190 Iowa 248 | Iowa | 1920

Stevens, J.

— Plaintiff is the mother-in-law of Ralph Vanderpool, who, she alleges in her petition, on April 1, 1918, orally leased from the defendant the dwelling house referred to, coupled with an agreement, as a part thereof, to keep the prem*249ises in repair and suitable for use. She also alleges that the steps leading from the front porch to the walk or ground below became defective and in a dangerous condition; that, on or about April 6th, the lessee notified the lessor thereof, and that he agreed to immediately repair the same, but that he negligently failed to do so; that, on the evening of April 26th, while she was on said steps, they gave way, causing her to fall, with the result that she was severely and painfully injured. The petition is in two counts. In the first, negligence based upon the alleged failure of the lessor to cause the steps to be repaired within a reasonable timé after notice of the defective and dangerous condition'of the same, is alleged; and in the second, it is charged that the condition of the steps was such as to amount to a nuisance.

It is tacitly conceded by counsel for appellant that, if any liability exists because of the matters alleged in her petition, it grows out of the alleged oral promise and agreement of defendant to repair and maintain the steps and premises in a safe and suitable condition for use. It is the theory of counsel that the express agreement of the defendant to repair and maintain the premises in a condition suitable for use, amounted, in effect, to a reservation of the control thereof, to the extent necessary in making repairs. We have several times held the lessor liable for damages suffered by a tenant where the stairway and halls, of a building were used in common by several tenants, and control over them was reserved by him, and the injury suffered was the proximate result of the negligent failure of the lessor to make repairs upon the portion of the building over which he exercised control. Morse v. Houghton, 158 Iowa 279; Burner v. Higman & Skinner Co., 127 Iowa 580; Starr v. Sperry, 184 Iowa 540; Dillehay v. Minor, 188 Iowa 37. The holding of these cases is in harmony with the general, if not universal, holding of the -courts of this country, and rests upon the failure of the landlord to perform a duty imposed by law, and not by contract.
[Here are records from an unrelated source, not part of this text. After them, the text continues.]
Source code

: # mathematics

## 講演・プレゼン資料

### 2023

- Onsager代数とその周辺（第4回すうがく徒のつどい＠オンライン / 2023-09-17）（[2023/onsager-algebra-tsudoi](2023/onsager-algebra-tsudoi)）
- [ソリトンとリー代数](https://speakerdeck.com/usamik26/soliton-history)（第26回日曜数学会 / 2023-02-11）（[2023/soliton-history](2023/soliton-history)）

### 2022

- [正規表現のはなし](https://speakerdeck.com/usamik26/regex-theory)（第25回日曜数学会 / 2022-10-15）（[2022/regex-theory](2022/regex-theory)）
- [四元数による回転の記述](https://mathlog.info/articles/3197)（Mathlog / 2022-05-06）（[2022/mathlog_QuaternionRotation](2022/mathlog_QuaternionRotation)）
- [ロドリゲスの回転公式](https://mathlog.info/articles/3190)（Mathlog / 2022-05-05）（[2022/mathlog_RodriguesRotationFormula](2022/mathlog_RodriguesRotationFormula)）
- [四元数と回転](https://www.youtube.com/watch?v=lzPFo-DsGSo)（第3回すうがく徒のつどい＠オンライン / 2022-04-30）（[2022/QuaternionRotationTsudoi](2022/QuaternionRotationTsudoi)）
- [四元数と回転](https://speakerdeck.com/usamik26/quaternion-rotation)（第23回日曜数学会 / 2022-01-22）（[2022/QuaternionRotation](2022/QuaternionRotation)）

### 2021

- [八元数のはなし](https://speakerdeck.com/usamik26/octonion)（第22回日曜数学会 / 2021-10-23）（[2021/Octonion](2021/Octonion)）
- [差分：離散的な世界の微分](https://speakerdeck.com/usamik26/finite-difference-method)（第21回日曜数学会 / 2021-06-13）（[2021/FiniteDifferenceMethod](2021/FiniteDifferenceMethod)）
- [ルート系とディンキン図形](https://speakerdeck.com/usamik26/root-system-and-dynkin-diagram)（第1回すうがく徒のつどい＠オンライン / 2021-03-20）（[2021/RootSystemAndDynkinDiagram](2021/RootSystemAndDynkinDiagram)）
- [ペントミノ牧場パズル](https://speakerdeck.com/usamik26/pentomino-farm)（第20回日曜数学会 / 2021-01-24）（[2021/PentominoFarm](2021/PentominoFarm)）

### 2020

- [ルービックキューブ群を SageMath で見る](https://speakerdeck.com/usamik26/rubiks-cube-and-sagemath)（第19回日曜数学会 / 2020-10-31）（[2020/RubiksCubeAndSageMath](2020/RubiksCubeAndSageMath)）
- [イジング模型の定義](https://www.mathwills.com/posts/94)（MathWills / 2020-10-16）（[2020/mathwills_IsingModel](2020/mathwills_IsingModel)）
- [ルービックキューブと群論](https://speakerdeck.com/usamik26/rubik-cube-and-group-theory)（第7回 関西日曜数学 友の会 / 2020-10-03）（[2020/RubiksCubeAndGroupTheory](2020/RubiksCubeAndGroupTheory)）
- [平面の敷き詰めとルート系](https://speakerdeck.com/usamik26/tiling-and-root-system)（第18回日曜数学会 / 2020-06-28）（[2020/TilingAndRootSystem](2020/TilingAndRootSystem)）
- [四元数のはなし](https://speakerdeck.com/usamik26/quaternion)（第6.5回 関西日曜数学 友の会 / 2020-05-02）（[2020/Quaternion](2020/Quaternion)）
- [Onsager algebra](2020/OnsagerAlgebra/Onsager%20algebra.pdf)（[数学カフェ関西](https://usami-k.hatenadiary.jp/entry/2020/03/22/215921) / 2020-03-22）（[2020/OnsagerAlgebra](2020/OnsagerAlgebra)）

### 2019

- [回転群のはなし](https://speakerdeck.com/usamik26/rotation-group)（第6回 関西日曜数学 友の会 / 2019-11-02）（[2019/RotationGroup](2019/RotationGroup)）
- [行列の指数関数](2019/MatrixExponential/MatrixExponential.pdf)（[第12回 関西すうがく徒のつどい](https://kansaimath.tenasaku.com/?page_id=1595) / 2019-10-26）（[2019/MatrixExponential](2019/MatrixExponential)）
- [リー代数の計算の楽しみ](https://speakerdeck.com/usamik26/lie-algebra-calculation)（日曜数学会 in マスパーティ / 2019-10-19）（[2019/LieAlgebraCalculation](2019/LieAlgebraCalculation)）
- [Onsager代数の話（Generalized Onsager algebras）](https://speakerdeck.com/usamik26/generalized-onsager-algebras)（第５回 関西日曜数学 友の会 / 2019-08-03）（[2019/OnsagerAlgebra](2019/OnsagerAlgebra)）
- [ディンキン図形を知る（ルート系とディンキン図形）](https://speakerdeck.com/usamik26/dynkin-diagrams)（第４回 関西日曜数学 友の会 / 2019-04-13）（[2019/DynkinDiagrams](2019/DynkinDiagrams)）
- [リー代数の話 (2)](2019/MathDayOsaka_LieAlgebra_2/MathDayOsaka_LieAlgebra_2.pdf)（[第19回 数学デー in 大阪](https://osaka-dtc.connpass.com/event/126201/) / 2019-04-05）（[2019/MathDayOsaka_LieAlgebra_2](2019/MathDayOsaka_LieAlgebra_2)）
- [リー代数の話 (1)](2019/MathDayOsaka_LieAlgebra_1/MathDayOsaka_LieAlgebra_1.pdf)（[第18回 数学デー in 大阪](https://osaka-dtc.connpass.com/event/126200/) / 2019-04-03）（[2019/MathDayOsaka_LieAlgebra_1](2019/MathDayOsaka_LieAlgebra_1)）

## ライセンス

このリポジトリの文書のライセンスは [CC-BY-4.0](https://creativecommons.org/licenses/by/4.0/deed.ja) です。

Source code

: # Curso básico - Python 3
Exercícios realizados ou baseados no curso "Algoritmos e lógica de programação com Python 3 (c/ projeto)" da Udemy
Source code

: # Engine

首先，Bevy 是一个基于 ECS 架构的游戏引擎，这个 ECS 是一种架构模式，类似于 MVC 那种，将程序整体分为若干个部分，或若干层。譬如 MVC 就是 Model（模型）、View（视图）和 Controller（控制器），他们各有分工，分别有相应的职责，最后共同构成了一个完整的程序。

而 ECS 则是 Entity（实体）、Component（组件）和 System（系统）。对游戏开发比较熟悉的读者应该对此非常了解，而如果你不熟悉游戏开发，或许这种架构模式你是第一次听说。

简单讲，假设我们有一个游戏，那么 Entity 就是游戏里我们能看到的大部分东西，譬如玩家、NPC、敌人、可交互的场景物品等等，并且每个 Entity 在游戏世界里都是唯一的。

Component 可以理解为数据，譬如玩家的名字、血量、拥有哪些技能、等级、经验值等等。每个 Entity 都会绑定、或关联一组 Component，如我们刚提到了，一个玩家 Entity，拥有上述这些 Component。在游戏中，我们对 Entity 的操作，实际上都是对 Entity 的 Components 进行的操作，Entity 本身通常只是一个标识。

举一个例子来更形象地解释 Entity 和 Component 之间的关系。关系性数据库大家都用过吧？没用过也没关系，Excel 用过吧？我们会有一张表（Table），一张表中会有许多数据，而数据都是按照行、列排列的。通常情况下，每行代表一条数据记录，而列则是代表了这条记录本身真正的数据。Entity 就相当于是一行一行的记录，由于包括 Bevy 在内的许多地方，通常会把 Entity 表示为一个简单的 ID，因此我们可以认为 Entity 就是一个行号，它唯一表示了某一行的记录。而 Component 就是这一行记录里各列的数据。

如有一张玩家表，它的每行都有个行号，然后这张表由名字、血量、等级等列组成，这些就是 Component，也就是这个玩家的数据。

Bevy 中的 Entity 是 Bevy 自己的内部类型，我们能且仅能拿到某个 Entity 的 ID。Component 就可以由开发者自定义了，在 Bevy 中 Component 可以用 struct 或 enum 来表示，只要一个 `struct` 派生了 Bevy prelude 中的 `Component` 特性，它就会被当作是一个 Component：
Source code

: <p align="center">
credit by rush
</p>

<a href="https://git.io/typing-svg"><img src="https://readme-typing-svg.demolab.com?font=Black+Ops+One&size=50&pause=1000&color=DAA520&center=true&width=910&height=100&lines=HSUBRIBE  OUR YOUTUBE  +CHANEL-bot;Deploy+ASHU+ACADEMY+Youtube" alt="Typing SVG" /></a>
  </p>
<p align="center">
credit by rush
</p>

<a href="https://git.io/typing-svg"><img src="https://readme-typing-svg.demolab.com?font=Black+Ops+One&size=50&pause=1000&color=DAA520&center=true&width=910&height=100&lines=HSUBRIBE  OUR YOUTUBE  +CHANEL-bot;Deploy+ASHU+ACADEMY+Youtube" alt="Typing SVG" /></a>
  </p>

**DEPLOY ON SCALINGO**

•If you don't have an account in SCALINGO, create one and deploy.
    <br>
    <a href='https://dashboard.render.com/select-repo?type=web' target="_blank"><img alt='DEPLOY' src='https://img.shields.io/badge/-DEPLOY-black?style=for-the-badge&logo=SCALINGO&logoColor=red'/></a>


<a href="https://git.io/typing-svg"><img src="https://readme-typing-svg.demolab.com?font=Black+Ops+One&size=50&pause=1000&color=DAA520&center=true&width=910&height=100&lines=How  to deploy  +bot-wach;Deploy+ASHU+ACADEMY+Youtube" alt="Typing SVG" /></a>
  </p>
Plaintiff does not allege in her petition that the condition of the steps complained of existed at the time the lease was entered into, or that same was known and concealed by the lessor from the lessee. The allegations of negligence are based *250upon the failure of the landlord to repair the steps within a reasonable time after express notice thereof had been given him by the tenant. Counsel’s principal reliance is upon Flood v. Pabst Brewing Co., 158 Wis. 626 (149 N. W. 489); Barron v. Leidloff, 95 Minn. 474 (104 N. W. 289); Frischberg v. Hurter, 173 Mass. 22 (52 N. E. 1086). In so far as these cases sustain a recovery based upon tort for damages resulting to a tenant because of the failure of the lessor to maintain the premises in repair, as agreed in the lease, they are opposed to the overwhelming weight of authority. Hill v. Day, 108 Me. 467 (81 Atl. 581); Anderson v. Robinson, 182 Ala. 615 (62 So. 512); Glynn v. Lyceum Theater Co., 87 Conn. 237 (87 Atl. 796); Cromwell v. Allen, 151 Ill. App. 404; O’Neil v. Brown, 158 Ky. 118 (164 S. W. 315); Korach v. Loeffel, 168 Mo. App. 414 (151 S. W. 790); Kohnle v. Paxton, 268 Mo. 463 (188 S. W. 155); Davis v. Smith, 26 R. I. 129 (58 Atl. 630); Dustin v. Curtis, 74 N. H. 266 (67 Atl. 220); Miller v. Rinaldo, 21 Misc. Rep. (N. Y.) 470; Shackford v. Coffin, 95 Me. 69 (49 Atl. 57).
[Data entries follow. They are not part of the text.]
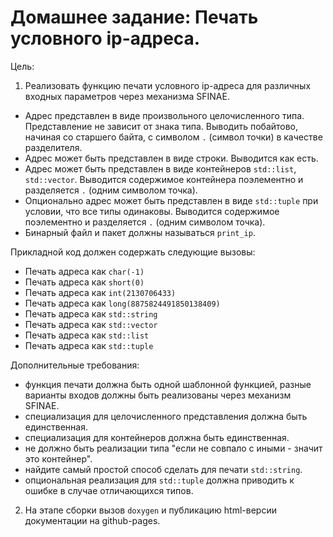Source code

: # Домашнее задание: Печать условного ip-адреса.

Цель:
1. Реализовать функцию печати условного ip-адреса для различных входных параметров через механизма SFINAE.
- Адрес представлен в виде произвольного целочисленного типа. Представление не зависит от знака типа. Выводить побайтово, начиная со старшего байта, с символом `.` (символ точки) в качестве разделителя.
- Адрес может быть представлен в виде строки. Выводится как есть.
- Адрес может быть представлен в виде контейнеров `std::list`, `std::vector`. Выводится содержимое контейнера поэлементно и разделяется `.` (одним символом точка).
- Опционально адрес может быть представлен в виде `std::tuple` при условии, что все типы одинаковы. Выводится содержимое поэлементно и разделяется `.` (одним символом точка).
- Бинарный файл и пакет должны называться `print_ip`.

Прикладной код должен содержать следующие вызовы: 
- Печать адреса как `char(-1)` 
- Печать адреса как `short(0)` 
- Печать адреса как `int(2130706433)` 
- Печать адреса как `long(8875824491850138409)` 
- Печать адреса как `std::string` 
- Печать адреса как `std::vector` 
- Печать адреса как `std::list` 
- Печать адреса как `std::tuple`

Дополнительные требования: 
- функция печати должна быть одной шаблонной функцией, разные варианты входов должны быть реализованы через механизм SFINAE.
- специализация для целочисленного представления должна быть единственная.
- специализация для контейнеров должна быть единственная.
- не должно быть реализации типа "если не совпало с иными - значит это контейнер".
- найдите самый простой способ сделать для печати `std::string`.
- опциональная реализация для `std::tuple` должна приводить к ошибке в случае отличающихся типов.

2. На этапе сборки вызов `doxygen` и публикацию html-версии документации на github-pages.
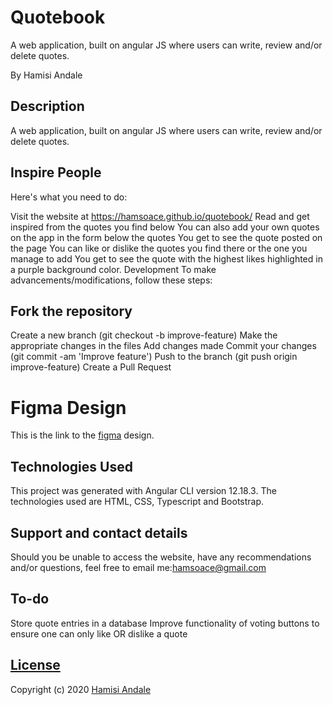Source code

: # Quotebook

A web application, built on angular JS where users can write, review and/or delete quotes.

By Hamisi Andale

## Description

A web application, built on angular JS where users can write, review and/or delete quotes.

## Inspire People

Here's what you need to do:

Visit the website at https://hamsoace.github.io/quotebook/
Read and get inspired from the quotes you find below
You can also add your own quotes on the app in the form below the quotes
You get to see the quote posted on the page
You can like or dislike the quotes you find there or the one you manage to add
You get to see the quote with the highest likes highlighted in a purple background color.
Development
To make advancements/modifications, follow these steps:

## Fork the repository

Create a new branch (git checkout -b improve-feature)
Make the appropriate changes in the files
Add changes made
Commit your changes (git commit -am 'Improve feature')
Push to the branch (git push origin improve-feature)
Create a Pull Request

# Figma Design
This is the link to the [figma](https://www.figma.com/file/JEOYeORNHRKyYNdNvlbuCC/Untitled) design.

## Technologies Used
This project was generated with Angular CLI version 12.18.3. The technologies used are HTML, CSS, Typescript and Bootstrap.

## Support and contact details
Should you be unable to access the website, have any recommendations and/or questions, feel free to email me:hamsoace@gmail.com

## To-do
Store quote entries in a database
Improve functionality of voting buttons to ensure one can only like OR dislike a quote


## [License](https://github.com/hamsoace/quotebook/blob/master/LICENSE)

Copyright (c) 2020 [Hamisi Andale](https://github.com/hamsoace)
The question of the liability of the landlord for damages resulting from the defective condition of the leased premises, based upon a breach of the covenant to repair, is not before us, and we must be understood as expressing no opinion upon this subject. To be actionable, the negligence charged must result from some breach of a legal duty imposed by law, as well as from the obligation created by the agreement of the parties. Dustin v. Curtis, supra.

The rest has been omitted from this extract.